Novation is rapidly becoming the company with the most comprehensive range of MIDI control devices out there, and the release of its new Launch Mini family looks set to move it even closer to that goal. As we are seeing in other areas of the music tech field, iPad compatibility is becoming an increasingly important feature as musicians are looking for their kit to work across their desktop and mobile systems. And so it is that the Launchpad Mini works not just with your Mac or PC but also with the Launchpad iPad app, but more on this in a moment. 

Keep it light

The Launchpad Mini is incredibly compact and lightweight but feels well built, with a rubberized underside to stop it sliding about when placed on a flat surface. It’s smaller and lighter than an iPad but doesn’t feel at all flimsy. It powers over USB only, and comes supplied with a micro USB to regular USB cable for connection to your computer or iPad, though in the case of iPad this does require a Camera Connection kit. It is rather a shame that it doesn’t come with USB to iPad native cables, though this is likely to keep costs down considering that they’d have to include a 30-pin and a Lightning version, and not everyone will use the device with an iPad anyway. 


Isn’t it cute?

You get a bundled version of Live 9 Lite and a code to download 1 GB of sample content. Essentially, when connected to your computer, the Launchpad Mini behaves in the same way as the full sized Launchpad. It has 64 three-color buttons as well as 16 mode buttons that can be used to launch clips in Live, and also incidentally in FL Studio 11 using its live mode: this is fully supported. The hardware is picked up automatically by the software and triggering clips is intuitive and fun, with the mode buttons letting you perform other tasks related to performance. 

Going mobile

The Launchpad iPad app which runs on an iPad 2 or newer is really cool and though it offers in-app purchases of additional sound packs, does come with a great set of loops and samples for free as well. As you might expect, the loops are all set up to sync perfectly and can have their trigger modes set to one shot, loop or retrigger so you can control how they layer together. The lower buttons become effect controllers, and filter and stutter effects are included. The ability to import your own loops is available via an in-app purchase. 

Pic 2

A lightweight and fun way to control Live on your computer or iPads.

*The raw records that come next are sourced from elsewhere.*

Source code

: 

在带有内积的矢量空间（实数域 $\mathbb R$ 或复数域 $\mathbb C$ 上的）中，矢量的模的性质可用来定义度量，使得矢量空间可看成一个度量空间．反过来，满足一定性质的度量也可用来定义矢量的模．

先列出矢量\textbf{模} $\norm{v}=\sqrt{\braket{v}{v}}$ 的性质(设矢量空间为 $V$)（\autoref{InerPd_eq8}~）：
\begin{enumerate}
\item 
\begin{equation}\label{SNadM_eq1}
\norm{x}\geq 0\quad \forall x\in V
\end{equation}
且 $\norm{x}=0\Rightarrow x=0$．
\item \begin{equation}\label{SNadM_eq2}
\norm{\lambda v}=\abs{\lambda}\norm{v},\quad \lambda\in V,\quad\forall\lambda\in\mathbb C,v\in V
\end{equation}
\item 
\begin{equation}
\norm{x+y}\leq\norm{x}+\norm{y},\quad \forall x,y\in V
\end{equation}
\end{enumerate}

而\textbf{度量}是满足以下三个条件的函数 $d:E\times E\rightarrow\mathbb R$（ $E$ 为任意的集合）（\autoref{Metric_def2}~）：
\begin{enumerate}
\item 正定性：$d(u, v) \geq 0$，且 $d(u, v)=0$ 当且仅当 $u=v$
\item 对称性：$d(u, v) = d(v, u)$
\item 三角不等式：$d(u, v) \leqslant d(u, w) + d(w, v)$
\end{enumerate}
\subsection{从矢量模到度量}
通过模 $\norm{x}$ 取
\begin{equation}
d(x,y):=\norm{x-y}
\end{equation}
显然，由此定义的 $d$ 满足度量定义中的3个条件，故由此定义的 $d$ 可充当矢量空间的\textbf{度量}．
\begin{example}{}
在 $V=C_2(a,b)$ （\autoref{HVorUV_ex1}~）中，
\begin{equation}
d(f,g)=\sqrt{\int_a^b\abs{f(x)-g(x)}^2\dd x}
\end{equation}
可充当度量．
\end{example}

The ability to use touch to trigger clips is of course less remarkable on the iPad than on a computer, since the iPad’s entire interface is touch-based. But when you hook a Launchpad Mini up to your iPad, you definitely do get a more tactile sense that you’re using a serious music creation tool. The lights in the buttons help a lot with keeping track of what’s going on, and the integration between the two devices is seamless. It even automatically dims the iPad brightness while powering from it to conserve battery, though you can restore full brightness manually if you choose. As an inexpensive ($99) way to perform with Live on any of your machines, this is a fun and accomplished device. 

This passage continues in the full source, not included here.